Стуре Херманссон недовольно хмыкнул:

— Расстраиваться тут не из-за чего. Дом — сущая развалюха. Я тоже. Нечего удивляться, что старики умирают. Но вообще-то, по-моему, тот китаец кое-что оставил.

Стуре Херманссон исчез в комнате за стойкой. Биргитта Руслин ждала.

Она уже начала думать, не умер ли он, когда он наконец вернулся. С журналом в руке.

— Это лежало в мусорной корзине, когда я вернулся из больницы. Уборщица у меня русская. Номеров всего восемь, так что она справляется в одиночку. Но небрежничает. По возвращении из больницы я обошел все комнаты. И этот журнал остался в комнате китайца.

Стуре Херманссон протянул ей журнал. Китайские иероглифы и фото китайских пейзажей и людей. Она догадалась, что это рекламная брошюра какого-то предприятия, а не журнал в традиционном смысле слова. На задней стороне обложки виднелось несколько небрежных иероглифов, написанных чернилами, от руки.

— Если хотите, можете взять, — сказал Стуре Херманссон. — Я по-китайски читать не умею.

Она сунула журнал в сумку, собралась уходить.

— Спасибо за помощь.

Стуре Херманссон улыбнулся:

— Какие пустяки.
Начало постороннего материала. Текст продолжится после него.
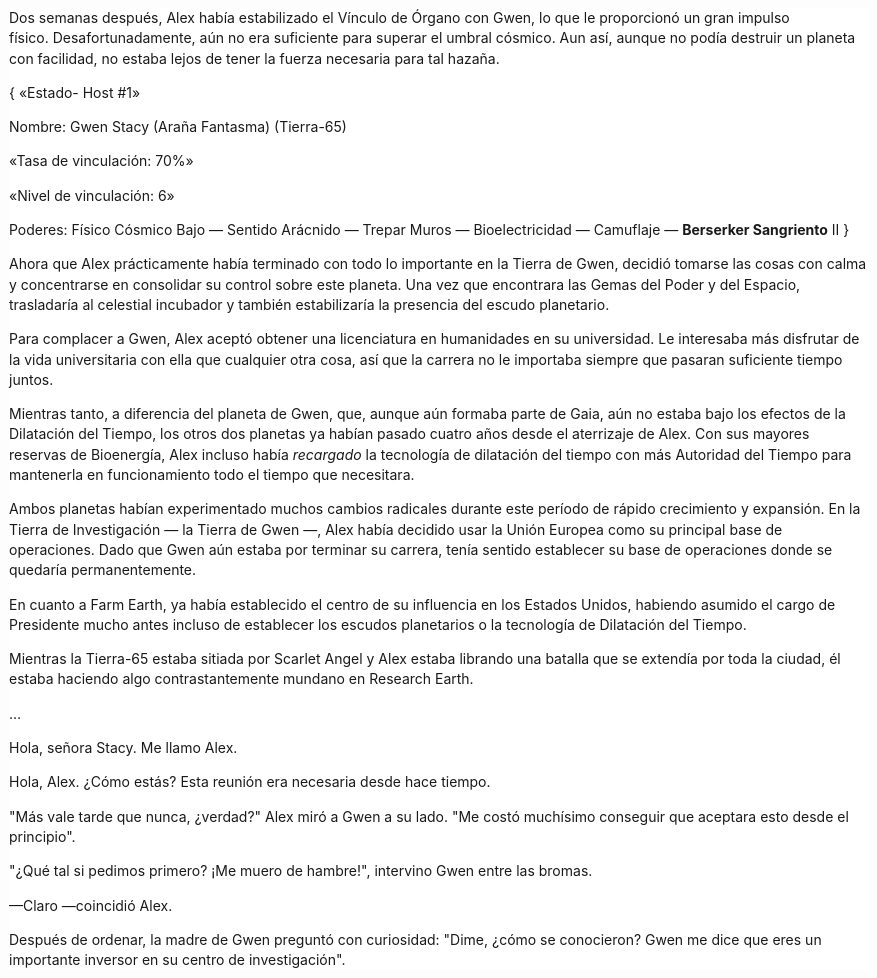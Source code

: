 
Dos semanas después, Alex había estabilizado el Vínculo de Órgano con Gwen, lo que le proporcionó un gran impulso físico. Desafortunadamente, aún no era suficiente para superar el umbral cósmico. Aun así, aunque no podía destruir un planeta con facilidad, no estaba lejos de tener la fuerza necesaria para tal hazaña.

{
«Estado- Host #1»

Nombre: Gwen Stacy (Araña Fantasma) (Tierra-65)

«Tasa de vinculación: 70%»

«Nivel de vinculación: 6»

Poderes: Físico Cósmico Bajo — Sentido Arácnido — Trepar Muros — Bioelectricidad — Camuflaje — **Berserker Sangriento** II
}

Ahora que Alex prácticamente había terminado con todo lo importante en la Tierra de Gwen, decidió tomarse las cosas con calma y concentrarse en consolidar su control sobre este planeta. Una vez que encontrara las Gemas del Poder y del Espacio, trasladaría al celestial incubador y también estabilizaría la presencia del escudo planetario.

Para complacer a Gwen, Alex aceptó obtener una licenciatura en humanidades en su universidad. Le interesaba más disfrutar de la vida universitaria con ella que cualquier otra cosa, así que la carrera no le importaba siempre que pasaran suficiente tiempo juntos.

Mientras tanto, a diferencia del planeta de Gwen, que, aunque aún formaba parte de Gaia, aún no estaba bajo los efectos de la Dilatación del Tiempo, los otros dos planetas ya habían pasado cuatro años desde el aterrizaje de Alex. Con sus mayores reservas de Bioenergía, Alex incluso había _recargado_ la tecnología de dilatación del tiempo con más Autoridad del Tiempo para mantenerla en funcionamiento todo el tiempo que necesitara.

Ambos planetas habían experimentado muchos cambios radicales durante este período de rápido crecimiento y expansión. En la Tierra de Investigación — la Tierra de Gwen —, Alex había decidido usar la Unión Europea como su principal base de operaciones. Dado que Gwen aún estaba por terminar su carrera, tenía sentido establecer su base de operaciones donde se quedaría permanentemente.

En cuanto a Farm Earth, ya había establecido el centro de su influencia en los Estados Unidos, habiendo asumido el cargo de Presidente mucho antes incluso de establecer los escudos planetarios o la tecnología de Dilatación del Tiempo.

Mientras la Tierra-65 estaba sitiada por Scarlet Angel y Alex estaba librando una batalla que se extendía por toda la ciudad, él estaba haciendo algo contrastantemente mundano en Research Earth.

…

Hola, señora Stacy. Me llamo Alex.

Hola, Alex. ¿Cómo estás? Esta reunión era necesaria desde hace tiempo.

"Más vale tarde que nunca, ¿verdad?" Alex miró a Gwen a su lado. "Me costó muchísimo conseguir que aceptara esto desde el principio".

"¿Qué tal si pedimos primero? ¡Me muero de hambre!", intervino Gwen entre las bromas.

—Claro —coincidió Alex.

Después de ordenar, la madre de Gwen preguntó con curiosidad: "Dime, ¿cómo se conocieron? Gwen me dice que eres un importante inversor en su centro de investigación".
Вы довольны?

— Более чем.

Она направилась к выходу и вдруг опять услышала за спиной голос хозяина:

— Пожалуй, у меня есть для вас кое-что еще. Но вы вроде как торопитесь, времени нет?
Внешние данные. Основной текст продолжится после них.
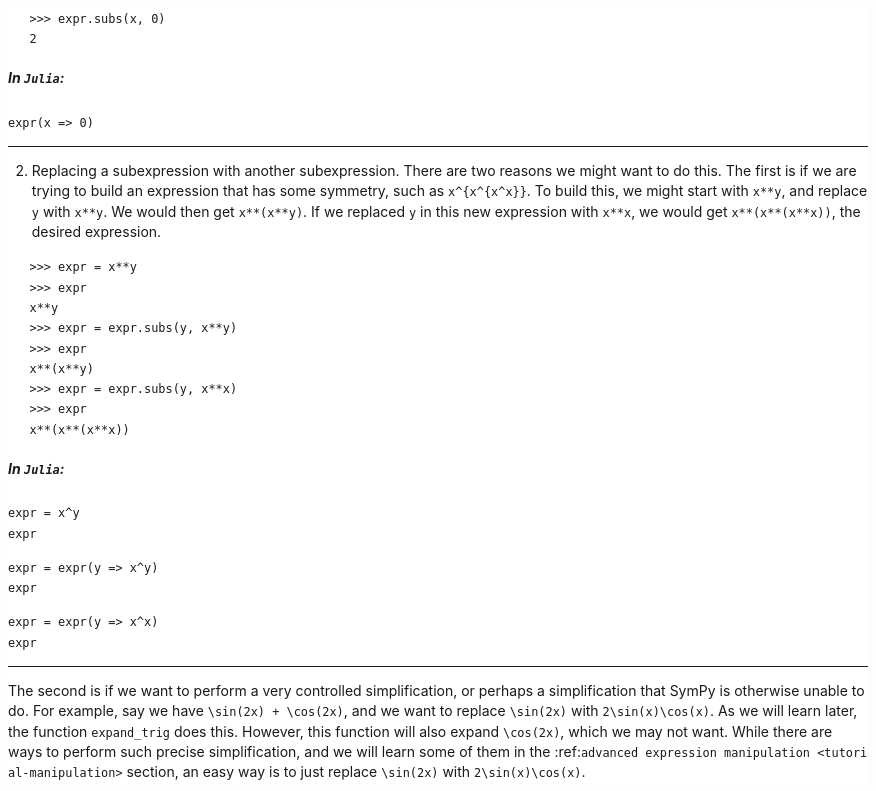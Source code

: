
 ```verbatim
   >>> expr.subs(x, 0)
   2
```

##### In `Julia`:

```
expr(x => 0)
```

----

2. Replacing a subexpression with another subexpression.  There are two
   reasons we might want to do this.  The first is if we are trying to build
   an expression that has some symmetry, such as `x^{x^{x^x}}`.  To build
   this, we might start with `x**y`, and replace `y` with `x**y`.  We
   would then get `x**(x**y)`.  If we replaced `y` in this new expression
   with `x**x`, we would get `x**(x**(x**x))`, the desired expression.

```verbatim
   >>> expr = x**y
   >>> expr
   x**y
   >>> expr = expr.subs(y, x**y)
   >>> expr
   x**(x**y)
   >>> expr = expr.subs(y, x**x)
   >>> expr
   x**(x**(x**x))
```

##### In `Julia`:

```
expr = x^y
expr
```

```
expr = expr(y => x^y)
expr
```

```
expr = expr(y => x^x)
expr
```

----

The second is if we want to perform a very controlled simplification, or
   perhaps a simplification that SymPy is otherwise unable to do.  For
   example, say we have `\sin(2x) + \cos(2x)`, and we want to replace
   `\sin(2x)` with `2\sin(x)\cos(x)`.  As we will learn later, the function
   `expand_trig` does this.  However, this function will also expand
   `\cos(2x)`, which we may not want.  While there are ways to perform such
   precise simplification, and we will learn some of them in the
   :ref:`advanced expression manipulation <tutorial-manipulation>` section, an
   easy way is to just replace `\sin(2x)` with `2\sin(x)\cos(x)`.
Биргитта Руслин вернулась к стойке. Стуре Херманссон улыбнулся. Потом жестом показал куда-то вверх, себе за спину. На стене висели часы и календарь автосервиса, который сулил быстрое и эффективное обслуживание «фордов».

— Не пойму, что вы имеете в виду.

— Выходит, зрение у вас еще хуже, чем у меня. — Стуре Херманссон достал указку. — Часы отстают, — пояснил он. — Указкой я подправляю стрелки. На стремянку при моей трясучке не больно-то влезешь.

Он указал на стену возле часов. Там виднелся какой-то вентиль. Биргитта Руслин по-прежнему не понимала, о чем он толкует. Но потом сообразила, что это не вентиль, а отверстие в стене, где спрятана камера слежения.

— Можем посмотреть, как выглядел этот китаец, — продолжил хозяин, очень довольный.

— Так это камера слежения?

— Совершенно верно. Я сам ее сконструировал. Ставить в такой крохотной гостинице фирменное оборудование обойдется дорого. Да и кому придет в голову нелепая мысль обокрасть меня? Это же все равно что грабить жалких типов, которые пьянствуют в парке на скамейках.

— Значит, вы снимаете всех, кто здесь живет?

— Да, снимаю на видео. Сказать по правде, даже не знаю, законно ли это. Тут, под стойкой, есть кнопка, я на нее нажимаю, и камера снимает того, кто стоит перед стойкой. — Он весело посмотрел на Биргитту Руслин. — Вот сейчас заснял вас. Вы стоите очень удачно, запись будет хорошая.

Биргитта Руслин прошла за стойку и в соседнюю комнату. Очевидно, это помещение служило ему спальней и конторой. За второй открытой дверью виднелась старомодная кухня, где какая-то женщина мыла посуду.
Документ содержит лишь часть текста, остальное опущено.